Synchrotron radiation has been used to solve a long-standing mystery surrounding the degradation of a yellow pigment widely used in late 19th and early 20th century paintings. An international team of scientists used cutting-edge spectroscopic techniques to locate multiple products of pigment decay within the paint, and concluded that degradation arose from photo-oxidation.

The development of the modern chemical industry played an important role in the palette of colours that were available to Impressionist and early Modernist painters such as Vincent van Gogh, Pablo Picasso and Henri Matisse. However, over the years, many of these synthetic inorganic pigments started to break down.

Ivory-coloured crusts

New yellow pigments played an especially important role in paintings of this era, says conservation scientist Francesca Casadio of Northwestern University/Art Institute of Chicago Center for Scientific Studies in the Arts. “It’s also the beginning of electricity,” she explains, “So they depict interior scenes where there’s electric light in all shades of yellow, and they depict things outdoors, where there’s all declination of light.” Unfortunately, cadmium yellow (cadmium sulphide) has proved to be one of the unstable pigments, with samples fading or even becoming obscured by a thick, ivory-coloured crust.

Previous analyses of degraded pigment had revealed various chemical species of oxidized cadmium, but determining their source, and thereby devising strategies to prevent their formation, was far from straightforward. They might be photo-dissociation products, for example, but they might also be contaminants in the original pigments or even the result of previous restoration or cleaning work.

Now, art conservation scientist Emeline Pouyet of the European Synchrotron Radiation Facility (ESRF) in Grenoble and colleagues in France, the Netherlands, Belgium and the US have used infrared and X-ray radiation from the ID21 beamline at ESRF to study two paintings that have suffered from degradation. They used an imaging technique called X-ray near edge spectroscopy (XANES) on carefully prepared thin sections taken from tiny altered and unaltered samples of paint from The Joy of Life and Flower Piece by Matisse. XANES is a type of absorption spectroscopy whereby X-rays are passed through small samples in order to excite electrons into many-body bound states.

Sub-micron resolution

The researchers then detected the electrons emitted from these states, which allowed them to identify which compounds are present in different regions of the painting. In addition to XANES, the team used X-ray fluorescence to look at thin cross-sections through the paint. Pouyet and colleagues also used infrared imaging to look for organic compounds. Together, the techniques allowed the team to identify the decay products and also pinpoint their locations to sub-micron resolution within the paint.
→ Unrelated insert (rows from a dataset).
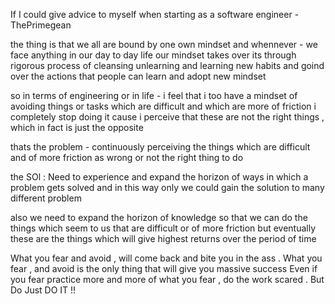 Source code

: If I could give advice to myself when starting as a software engineer - ThePrimegean

the thing is that we all are bound by one own mindset
and whennever - we face anything in our day to day life our mindset takes over
its through rigorous process of cleansing unlearning and learning new habits and goind over the actions that
people can learn and adopt new mindset

so in terms of engineering or in life -
i feel that i too have a mindset of avoiding things or tasks which are difficult and which are more of friction
i completely stop doing it cause i perceive that these are not the right things , which in fact is just the opposite

thats the problem - continuously perceiving the things which are difficult and of more friction as wrong or not the right thing to do

the SOl : Need to experience and expand the horizon of ways in which a problem gets solved and in this way only
we could gain the solution to many different problem

also we need to expand the horizon of knowledge so that we can do the things which seem to us that are difficult or of more friction
but eventually these are the things which will give highest returns over the period of time

What you fear and avoid , will come back and bite you in the ass .
What you fear , and avoid is the only thing that will give you massive success
Even if you fear practice more and more of what you fear ,
do the work scared . But Do
Just DO IT !!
In some severely degraded regions of ivory crust, they found that cadmium sulphide was completely absent, but that calcium sulphates were present alongside calcium carbonate. Cadmium sulphide was still present, however, in the yellow paint underneath, alongside cadmium sulphate. From this the team concluded that the cadmium sulphate had been produced at the surface by photo-oxidation of the cadmium sulphide in the presence of humid air.

Chain reaction

Cadmium sulphate is colourless, so it could explain the fading observed in some samples. It is also highly soluble so, once formed, the compound could diffuse easily into the paint layer. At the surface, however, the sulphate ion could be displaced by carbon dioxide from the air, forming cadmium carbonate, which is white and could be causing the ivory crusts. The team also found cadmium oxalate at the surface, which is also colourless. Oxalate ions could have been produced either by acid hydrolysis of the oil binding the paints, or alternatively by varnish previously applied to the surface. Cadmium oxalate might also decompose into white cadmium carbonate: “At the moment we have two hypotheses for the formation of the carbonate,” explains Pouyet.

Casadio, who was not involved in the research (although she has been invited by Applied Physics A to guest-edit the special issue in which the paper describing the work will appear) describes the work as “remarkable”. “The application of 2D–XANES to works of art is extremely new,” she says, “It’s very hard to have beam time at synchrotrons for experiments of this kind, so it’s really quite amazing that it was possible to utilize such techniques on samples from paintings. These experiments can now pave the way for everybody else to detect, maybe with point analysis, some of these materials and then infer by analogy what’s going on with other paintings.” Museums and galleries already filter out ultraviolet light and humidity, she says, but the new work might help inform decisions about treating and reinforcing the paintings.

The research is published in Applied Physics A.